「この子は自分の親犬のことを覚えているのだろうか…?」かわいい愛犬を見ていると、そんなことをふと考えます。我が家の愛犬たちは保護犬だったため、飼い主も親犬のことは知りません。保護犬ではなくとも、ペットショップで購入した場合も親犬の姿を見ることはほとんどないのではしょうか。また、ブリーダーから購入した場合でも、飼い主は親犬を知っていても、子犬は覚えているものなのでしょうか。

人間の心理として、親を知らないのは可哀想…だなんて思ったりしますが、犬からしたらどうなのでしょうか。今回は「犬は別れた親犬のことを覚えているのか?」を調べてみました。

犬は別れた親犬のことを覚えている?

結果からお伝えすると、残念ながら別れた親犬のことは「覚えていない」ということでした。犬の生態を考えると、そこまでの認識力はないということなのだそうです。人間も赤ちゃんのうちに親と引き離された場合、ほとんどの場合は覚えていないと思います。犬も同じで、親犬のことを覚えているということはないそうです。

しかし、子犬のうちに引き離して、すぐに再会した場合は子犬が母犬に反応するということはあるそうです。お乳が必要な場合など、ニオイで覚えているのかもしれません。

一方、親犬の場合はどうでしょうか。親犬と子犬を引き離したら、親犬が探し回ったり、塞ぎこんでいると聞いたことはありませんか。これは母犬の「本能」で自分の子犬を育てなければという思いで動いています。何だか悲しいですが、早くて数時間、長くても1週間もすれば子犬のことは忘れてしまうのだそうです。そのため母犬にしばらくしてから子犬を会わせたとしても、認識しないどころか、場合によっては吠えかかるなんてこともあるのだそう…

飼い主さんからすれば、感動の再開を期待してしまうところですが、犬にとってはあくまでも「自分以外の犬」という認識しか持っていないというのです。

人のことは覚えている?

犬同士は覚えていないどころか、敵とみなすこともあるのだそうですが、人間に対してはどうでしょう。捨てられた犬や迷い犬、何らかの理由で離ればなれになってしまった飼い主さんのことを犬は覚えているのでしょうか。

これは不思議なことに「覚えている」といえるのだそうです。しかし覚えているには、いくつか条件があるようです。犬が何かを記憶する時は「経験」に紐づけて記憶をします。
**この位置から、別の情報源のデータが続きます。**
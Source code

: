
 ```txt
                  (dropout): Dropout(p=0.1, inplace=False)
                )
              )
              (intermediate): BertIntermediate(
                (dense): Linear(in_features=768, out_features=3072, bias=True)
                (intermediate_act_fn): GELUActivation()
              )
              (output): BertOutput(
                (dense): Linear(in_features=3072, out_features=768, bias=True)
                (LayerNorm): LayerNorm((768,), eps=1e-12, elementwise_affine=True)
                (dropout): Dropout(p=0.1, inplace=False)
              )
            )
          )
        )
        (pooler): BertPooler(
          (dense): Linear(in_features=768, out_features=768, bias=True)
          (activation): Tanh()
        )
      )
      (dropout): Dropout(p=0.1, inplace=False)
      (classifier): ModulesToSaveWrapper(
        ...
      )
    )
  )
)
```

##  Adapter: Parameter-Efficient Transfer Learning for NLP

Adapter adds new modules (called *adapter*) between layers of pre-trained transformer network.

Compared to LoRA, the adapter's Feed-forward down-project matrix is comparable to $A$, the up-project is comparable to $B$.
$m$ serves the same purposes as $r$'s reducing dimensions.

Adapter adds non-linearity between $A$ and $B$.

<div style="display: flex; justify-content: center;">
例えばしつけトレーニングの際も「この場所でトイレをしたら、ご褒美がもらえた」⇒「次からもここでトイレをしよう」といった具合に、嬉しいことがあったら同じ行動をとるようになりますよね。これは経験と喜びを関連付けて覚えることで、それが記憶として根付いているのです。

これと同じで、昔、飼い主さんと一緒にいて、とても楽しい経験をした場合、それを覚えていることがあるのだそうです。楽しい経験を飼い主さんの「姿」「におい」「声」などに関連付けて覚えていることで、例え数年ぶりの再開だとしても、その姿やにおい、声を感じることで、犬は「楽しい」といった経験を思い出し、喜ぶのだそうです。

逆に、怖い経験をした場合、それはトラウマとなっていつまでも犬に付きまとってしまうともいえます。例えば「男の人の怒鳴り声が聞こえると、痛い思いをする」といった経験をした場合、男の人の声を聞くだけで恐怖がよみがえり、震え上がるといったことも起こります。犬はちゃんと覚えていることを、私たちは忘れないようにしなければいけません。

まとめ

「犬は分かれた親犬のことを覚えているのか?」については、基本的には覚えていない子犬の内は覚えている場合もある母犬は覚えていない(数時間〜数日で忘れる)といった結果であることが分かりました。一方、人間の飼い主さんのことは覚えている場合もあるということで、何だか犬と人間の関係の奥深さを感じますよね。

なお、親犬のことを覚えていないからといって、子犬を親犬から早くに引き離すことは推奨されていません。犬の精神の安定のためにも、早くて2か月、できれば3か月までは母犬や兄弟犬と過ごしたほうが良いとされています。早く子犬を飼いたい気持ちはわかりますが、この点はよく確認をしたうえで迎え入れてあげましょう。